Among the entries below, find the lines that hold the word "four" and report them.

--- Record extracts ---

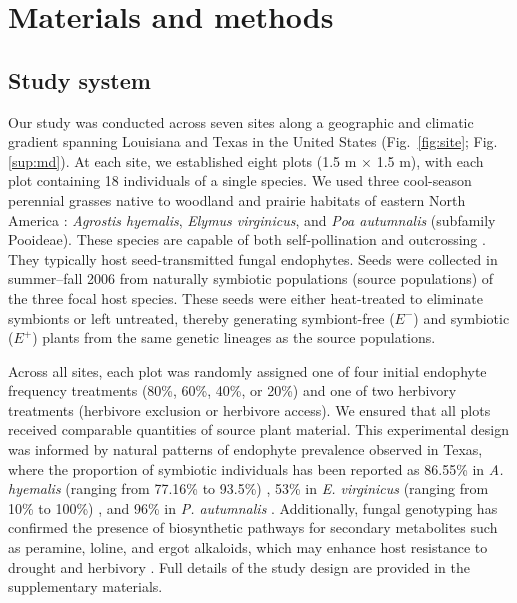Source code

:\documentclass[12pt]{article}\usepackage[]{graphicx}\usepackage[dvipsnames]{xcolor}
\begin{document}
\section*{Materials and methods}
\subsection*{Study system}
Our study was conducted across seven sites along a geographic and climatic gradient spanning Louisiana and Texas in the United States (Fig.~\ref{fig:site}; Fig.\ref{sup:md}).  
At each site, we established eight plots (1.5 m $\times$ 1.5 m), with each plot containing 18 individuals of a single species. We used three cool-season perennial grasses native to woodland and prairie habitats of eastern North America \citep{shaw2011guide}: \emph{Agrostis hyemalis}, \emph{Elymus virginicus}, and \emph{Poa autumnalis} (subfamily Pooideae).  
These species are capable of both self-pollination and outcrossing \citep{church1958artificial}.  
They typically host seed-transmitted fungal endophytes.
Seeds were collected in summer–fall 2006 from naturally symbiotic populations (source populations) of the three focal host species. These seeds were either heat-treated to eliminate symbionts or left untreated, thereby generating symbiont-free ($E^-$) and symbiotic ($E^+$) plants from the same genetic lineages as the source populations.

Across all sites, each plot was randomly assigned one of four initial endophyte frequency treatments (80\%, 60\%, 40\%, or 20\%) and one of two herbivory treatments (herbivore exclusion or herbivore access).  
We ensured that all plots received comparable quantities of source plant material.
This experimental design was informed by natural patterns of endophyte prevalence observed in Texas, where the proportion of symbiotic individuals has been reported as 86.55\% in \emph{A. hyemalis} (ranging from 77.16\% to 93.5\%) \citep{donald2021context}, 53\% in \emph{E. virginicus} (ranging from 10\% to 100\%) \citep{sneck2017variation}, and 96\% in \emph{P. autumnalis} \citep{rudgers2009fungus}.  
Additionally, fungal genotyping has confirmed the presence of biosynthetic pathways for secondary metabolites such as peramine, loline, and ergot alkaloids, which may enhance host resistance to drought and herbivory \citep{beaudry1951seed}.
Full details of the study design are provided in the supplementary materials.
\end{document}
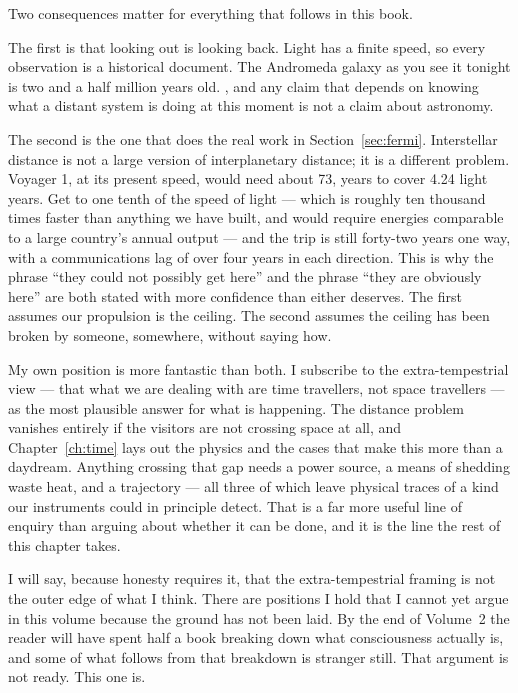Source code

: Two consequences matter for everything that follows in this book.

The first is that looking out is looking back. Light has a finite speed, so every observation
is a historical document. The Andromeda galaxy as you see it tonight is two and a half million
years old. , and any claim
that depends on knowing what a distant system is doing at this moment is not a claim about
astronomy.

The second is the one that does the real work in Section~\ref{sec:fermi}. Interstellar
distance is not a large version of interplanetary distance; it is a different problem. Voyager
1, at its present speed, would need about 73, years to cover 4.24 light years. Get to one
tenth of the speed of light --- which is roughly ten thousand times faster than anything we
have built, and would require energies comparable to a large country's annual output --- and
the trip is still forty-two years one way, with a communications lag of over four years in
each direction. This is why the phrase ``they could not possibly get here'' and the phrase
``they are obviously here'' are both stated with more confidence than either deserves. The
first assumes our propulsion is the ceiling. The second assumes the ceiling has been broken by
someone, somewhere, without saying how.

My own position is more fantastic than both. I subscribe to the extra-tempestrial view ---
that what we are dealing with are time travellers, not space travellers --- as the most
plausible answer for what is happening. The distance problem vanishes entirely if the visitors
are not crossing space at all, and Chapter~\ref{ch:time} lays out the physics and the
cases that make this more than a daydream.  Anything crossing that gap needs a
power source, a means of shedding waste heat, and a trajectory --- all three of which leave
physical traces of a kind our instruments could in principle detect. That is a far more useful
line of enquiry than arguing about whether it can be done, and it is the line the rest of this
chapter takes.

I will say, because honesty requires it, that the extra-tempestrial framing is not the
outer edge of what I think. There are positions I hold that I cannot yet argue in this volume
because the ground has not been laid. By the end of Volume~2 the reader will have spent half
a book breaking down what consciousness actually is, and some of what follows from that
breakdown is stranger still. That argument is not ready. This one is.

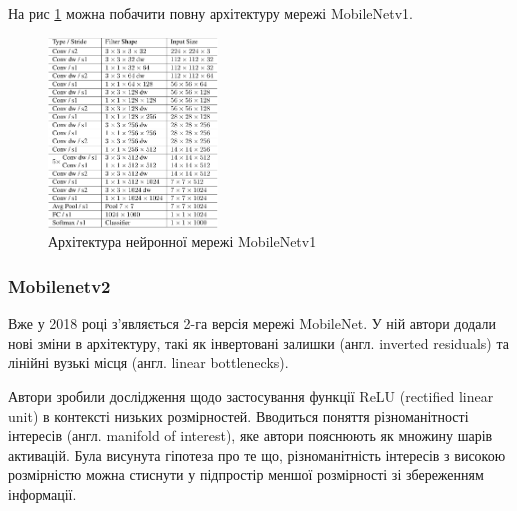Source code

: На рис \ref{fig:cnn:mobilenetv1_architecture} можна побачити повну архітектуру мережі MobileNetv1.

\begin{figure}[H]
    \centering
    \includegraphics[width=0.4\textwidth]{images/cnn_mobilenetv1_architecture}
    \caption{Архітектура нейронної мережі MobileNetv1   \cite{mobilenetv1}
        \label{fig:cnn:mobilenetv1_architecture}
    }
\end{figure}

\subsubsection{Mobilenetv2}

Вже у 2018 році з'являється 2-га версія мережі MobileNet. У ній автори додали нові зміни в
архітектуру, такі як інвертовані залишки (англ. inverted residuals) та
лінійні вузькі місця (англ. linear bottlenecks).

Автори зробили дослідження щодо застосування функції ReLU (rectified linear unit) в
контексті низьких розмірностей. Вводиться поняття різноманітності інтересів  (англ. manifold of interest),
яке автори пояснюють як множину шарів активацій. Була висунута гіпотеза про те що,
різноманітність інтересів з високою розмірністю можна стиснути у підпростір меншої розмірності
зі збереженням інформації.

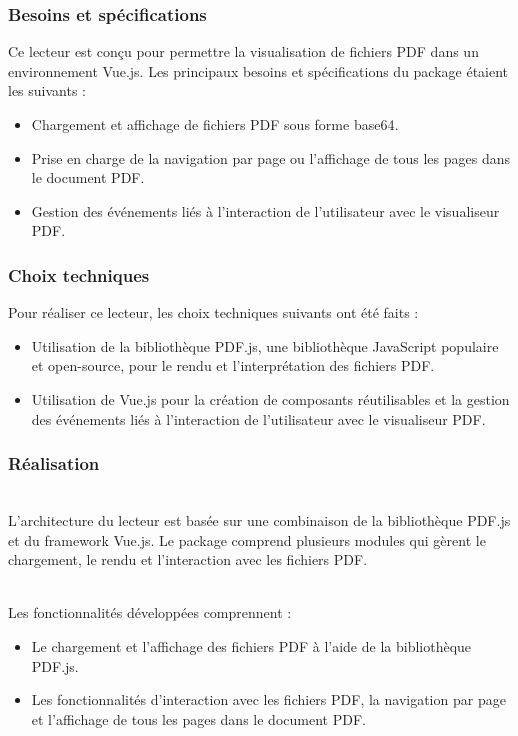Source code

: \subsubsection{Besoins et spécifications}
Ce lecteur est conçu pour permettre la visualisation de fichiers PDF dans un environnement Vue.js. Les principaux besoins et spécifications du package étaient les suivants :
\begin{itemize}
  \item Chargement et affichage de fichiers PDF sous forme base64.
  \item Prise en charge de la navigation par page ou l'affichage de tous les pages dans le document PDF.
  \item Gestion des événements liés à l'interaction de l'utilisateur avec le visualiseur PDF.
\end{itemize}

\subsubsection{Choix techniques}
Pour réaliser ce lecteur, les choix techniques suivants ont été faits :
\begin{itemize}
  \item Utilisation de la bibliothèque PDF.js, une bibliothèque JavaScript populaire et open-source, pour le rendu et l'interprétation des fichiers PDF.
  \item Utilisation de Vue.js pour la création de composants réutilisables et la gestion des événements liés à l'interaction de l'utilisateur avec le visualiseur PDF.
\end{itemize}

\subsubsection{Réalisation}

\\
L'architecture du lecteur est basée sur une combinaison de la bibliothèque PDF.js et du framework Vue.js. Le package comprend plusieurs modules qui gèrent le chargement, le rendu et l'interaction avec les fichiers PDF.

\\
Les fonctionnalités développées comprennent :

\begin{itemize}
  \item Le chargement et l'affichage des fichiers PDF à l'aide de la bibliothèque PDF.js.
  \item Les fonctionnalités d'interaction avec les fichiers PDF, la navigation par page et l'affichage de tous les pages dans le document PDF.
\end{itemize}

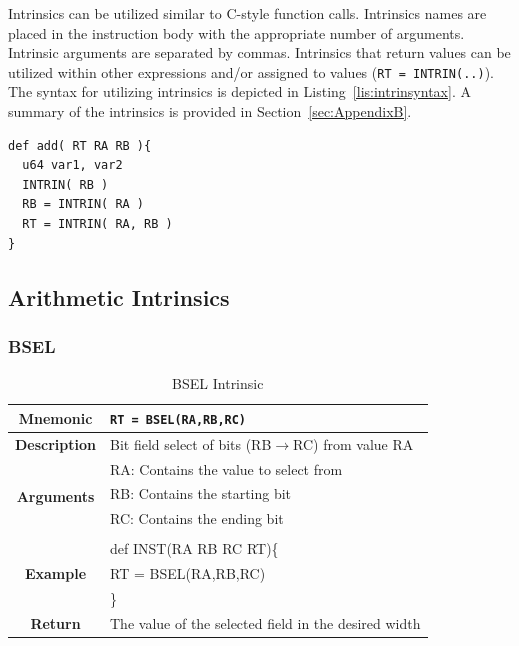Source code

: \documentclass{article}
\begin{document}
Intrinsics can be utilized similar to C-style function calls.  Intrinsics names are placed in the instruction body 
with the appropriate number of arguments.  Intrinsic arguments are separated by commas.  Intrinsics that return 
values can be utilized within other expressions and/or assigned to values (\texttt{RT = INTRIN(..)}).  
The syntax for utilizing intrinsics is depicted in Listing~\ref{lis:intrinsyntax}.  A summary of the intrinsics is provided 
in Section~\ref{sec:AppendixB}.    

\vspace{0.125in}
\begin{lstlisting}[frame=single,style=base,caption={Intrinsic Syntax},captionpos=b,label={lis:intrinsyntax}]
def add( RT RA RB ){
  u64 var1, var2
  INTRIN( RB )
  RB = INTRIN( RA )
  RT = INTRIN( RA, RB )
}
\end{lstlisting}

\clearpage
\subsection{Arithmetic Intrinsics}
\label{sec:ArithIntrinsics}

\subsubsection{BSEL}
\label{sec:BSEL}

\begin{table}[h]
\begin{center}
\caption{BSEL Intrinsic}
\vspace{0.125in}
\label{tab:BSELIntrinsic}
\begin{tabular}{|c|l|}
\hline
\textbf{Mnemonic} & \texttt{RT = BSEL(RA,RB,RC)}\\
\hline
\textbf{Description} & Bit field select of bits (RB$\rightarrow$RC) from value RA\\
\hline
\multirow{4}{*}{\textbf{Arguments}} & RA: Contains the value to select from\\
                                    & RB: Contains the starting bit\\
                                    & RC: Contains the ending bit\\
                          			     & \\
\hline
\multirow{3}{*}{\textbf{Example}} & def INST(RA RB RC RT)\{\\
                          			  &   RT = BSEL(RA,RB,RC)\\
                                                    & \}\\
\hline
\textbf{Return} & The value of the selected field in the desired width\\
\hline
\end{tabular}
\end{center}
\end{table}
\end{document}
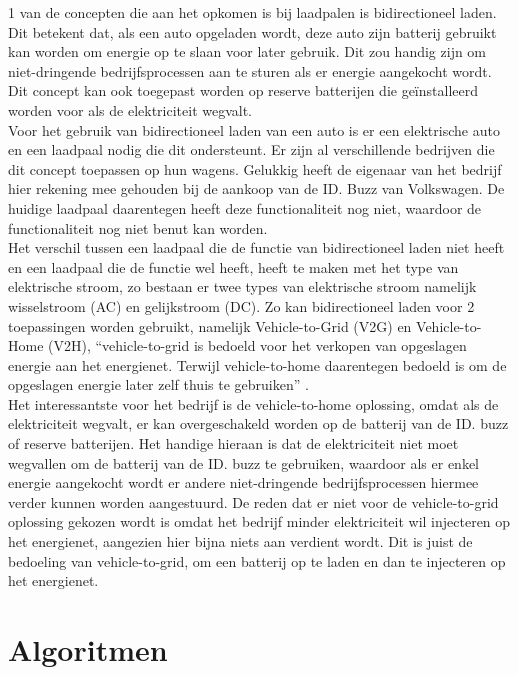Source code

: 1 van de concepten die aan het opkomen is bij laadpalen is bidirectioneel laden. Dit betekent dat, als een auto opgeladen wordt, deze auto zijn batterij gebruikt kan worden om energie op te slaan voor later gebruik. Dit zou handig zijn om niet-dringende bedrijfsprocessen aan te sturen als er energie aangekocht wordt. Dit concept kan ook toegepast worden op reserve batterijen die geïnstalleerd worden voor als de elektriciteit wegvalt.\\

Voor het gebruik van bidirectioneel laden van een auto is er een elektrische auto en een laadpaal nodig die dit ondersteunt. Er zijn al verschillende bedrijven die dit concept toepassen op hun wagens. Gelukkig heeft de eigenaar van het bedrijf hier rekening mee gehouden bij de aankoop van de ID. Buzz van Volkswagen. De huidige laadpaal daarentegen heeft deze functionaliteit nog niet, waardoor de functionaliteit nog niet benut kan worden.\\

Het verschil tussen een laadpaal die de functie van bidirectioneel laden niet heeft en een laadpaal die de functie wel heeft, heeft te maken met het type van elektrische stroom, zo bestaan er twee types van elektrische stroom namelijk wisselstroom (AC) en gelijkstroom (DC). Zo kan bidirectioneel laden voor 2 toepassingen worden gebruikt, namelijk Vehicle-to-Grid (V2G) en Vehicle-to-Home (V2H), “vehicle-to-grid is bedoeld voor het verkopen van opgeslagen energie aan het energienet. Terwijl vehicle-to-home daarentegen bedoeld is om de opgeslagen energie later zelf thuis te gebruiken” \autocite{LAZZERONI2019}.\\

Het interessantste voor het bedrijf is de vehicle-to-home oplossing, omdat als de elektriciteit wegvalt, er kan overgeschakeld worden op de batterij van de ID. buzz of reserve batterijen. Het handige hieraan is dat de elektriciteit niet moet wegvallen om de batterij van de ID. buzz te gebruiken, waardoor als er enkel energie aangekocht wordt er andere niet-dringende bedrijfsprocessen hiermee verder kunnen worden aangestuurd. De reden dat er niet voor de vehicle-to-grid oplossing gekozen wordt is omdat het bedrijf minder elektriciteit wil injecteren op het energienet, aangezien hier bijna niets aan verdient wordt. Dit is juist de bedoeling van vehicle-to-grid, om een batterij op te laden en dan te injecteren op het energienet.

\section{Algoritmen}
\label{sec:stand-van-zaken-algoritmen}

---

> Solution to the exercise
Across all sites, each plot was randomly assigned one of four initial endophyte frequency treatments (80\%, 60\%, 40\%, or 20\%) and one of two herbivory treatments (herbivore exclusion or herbivore access).  
the trip is still forty-two years one way, with a communications lag of over four years in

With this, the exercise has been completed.